Chego a Évora quando todos os outros partiram. Ninguém está cá, propriamente, para me receber. No entanto venho, simplesmente porque há contingências que me obrigam a vir.
Évora está cá, no mesmo sítio. Os mesmos contornos que se aproximam, que se revelam, que se descobrem à medida que os quilómetros encurtam a distância entre o Eu e o Tu, cada vez menos longínquo. Silhueta amuralhada formada por campanários, torres e arcos aquíferos que identificam esta ilha no meio de desertos de montados e colinas.
Passear aqui é uma surpresa constante. Contudo, coloca-se uma questão que vai muitíssimo para além daquilo que poderia ser uma jornada turística ou meramente veraneante. E se Évora fosse Áquila?
Muitas vezes surge-se me esta questão, emerge este terrível panorama, este diabólico medo que poderá, um dia, não ser mais do que mera realidade.
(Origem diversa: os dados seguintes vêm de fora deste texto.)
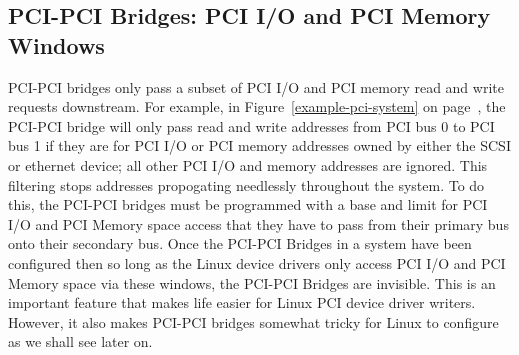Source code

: \subsection{PCI-PCI Bridges: PCI I/O and PCI Memory Windows}
PCI-PCI bridges only pass a subset of PCI I/O and PCI memory read and 
write requests downstream.
For example, in Figure~\ref{example-pci-system} on 
page~\pageref{example-pci-system}, the PCI-PCI bridge will only 
pass read and write addresses from PCI bus 0 to PCI bus 1
if they are for PCI I/O or PCI memory addresses owned by either 
the SCSI or ethernet device; all other PCI I/O and memory addresses are ignored.
This filtering stops addresses propogating needlessly throughout the system.
To do this, the PCI-PCI bridges must be programmed with a base and limit for 
PCI I/O and PCI Memory space access that they have to pass 
from their primary bus onto their secondary bus.  
Once the PCI-PCI Bridges in a system have been configured 
then so long as the Linux device drivers only access PCI I/O and PCI 
Memory space via these windows, the PCI-PCI Bridges are invisible.
This is an important feature that makes life easier for 
Linux PCI device driver writers.
However, it also makes PCI-PCI bridges somewhat tricky for
Linux to configure as we shall see later on.

%

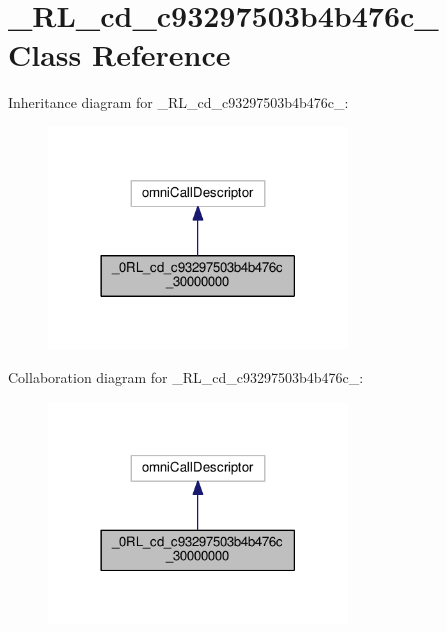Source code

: \hypertarget{class__0_r_l__cd__c93297503b4b476c__30000000}{}\section{\+\_\+R\+L\+\_\+cd\+\_\+c93297503b4b476c\+\_ Class Reference}
\label{class__0_r_l__cd__c93297503b4b476c__30000000}


Inheritance diagram for \+\_\+R\+L\+\_\+cd\+\_\+c93297503b4b476c\+\_\+:
\nopagebreak
\begin{figure}[H]
\begin{center}
\leavevmode
\includegraphics[width=225pt]{class__0_r_l__cd__c93297503b4b476c__30000000__inherit__graph}
\end{center}
\end{figure}


Collaboration diagram for \+\_\+R\+L\+\_\+cd\+\_\+c93297503b4b476c\+\_\+:
\nopagebreak
\begin{figure}[H]
\begin{center}
\leavevmode
\includegraphics[width=225pt]{class__0_r_l__cd__c93297503b4b476c__30000000__coll__graph}
\end{center}
\end{figure}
Impossível esquecer, neste momento, as imagens que nos surgem constantemente, no seio de um mundo onde a informação chega à velocidade da luz. E perante imagens globais, sentimentos globais.
É desolador ver aqueles rostos devastados, aqueles corpos sem rumo, se destino, sem nada. Casas com tectos de céu. Paredes onde as portas já não são precisas, porque já nem paredes são. Amontoados de coisa nenhuma onde outrora estavam as ruas, os arcos, os campanários…
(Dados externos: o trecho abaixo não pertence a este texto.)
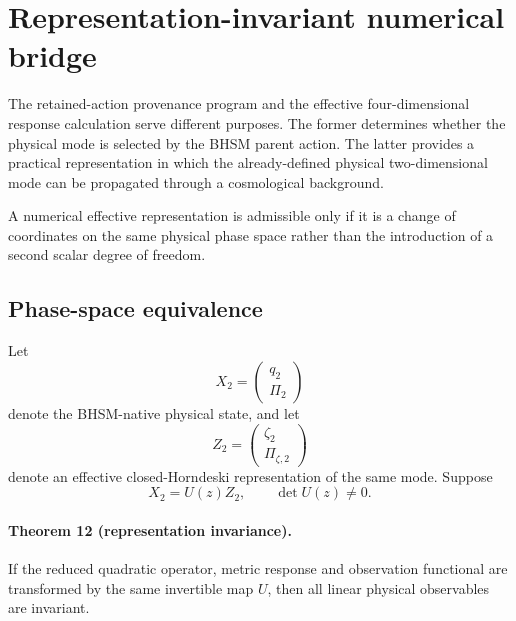 \section{Representation-invariant numerical bridge}
\label{sec:representation-invariant-bridge}

The retained-action provenance program and the effective four-dimensional
response calculation serve different purposes.  The former determines
whether the physical mode is selected by the BHSM parent action.  The latter
provides a practical representation in which the already-defined physical
two-dimensional mode can be propagated through a cosmological background.

A numerical effective representation is admissible only if it is a change of
coordinates on the same physical phase space rather than the introduction of
a second scalar degree of freedom.

\subsection{Phase-space equivalence}

Let
\begin{equation}
X_2
=
\begin{pmatrix}
q_2\\
\Pi_2
\end{pmatrix}
\end{equation}
denote the BHSM-native physical state, and let
\begin{equation}
Z_2
=
\begin{pmatrix}
\zeta_2\\
\Pi_{\zeta,2}
\end{pmatrix}
\end{equation}
denote an effective closed-Horndeski representation of the same mode.
Suppose
\begin{equation}
\boxed{
X_2=U(z)Z_2,
\qquad
\det U(z)\ne0.
}
\label{eq:XUZ}
\end{equation}

\paragraph{Theorem 12 (representation invariance).}
If the reduced quadratic operator, metric response and observation functional
are transformed by the same invertible map $U$, then all linear physical
observables are invariant.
Junto do nada, reúne-se a desilusão de quem tudo perdeu, a dor de quem perdeu alguém, o corpo de quem não conseguiu fugir a tempo. Áquila parece ter sido vítima de um bombardeamento em contexto bélico. Contudo, a guerra que ali se travou teve a Natureza como principal inimigo, munida de armas ferozes, invencíveis, mortíferas na sua plenitude. Cobardemente atacou de noite, levando no leito da morte grande número dos seus habitantes, das suas vítimas. Os sobreviventes, esses, espalham-se pelos campos de refugiados, amontoando o desespero, a falta de coragem, o medo e a angústia.
E se Évora fosse Áquila? Nas nossas atarefadas caminhadas, por acaso parámos para pensar nisto? E se os destinos desnorteados fossem os nossos? Os rostos pesarosos, os nossos? Aquela desgraça, a nossa?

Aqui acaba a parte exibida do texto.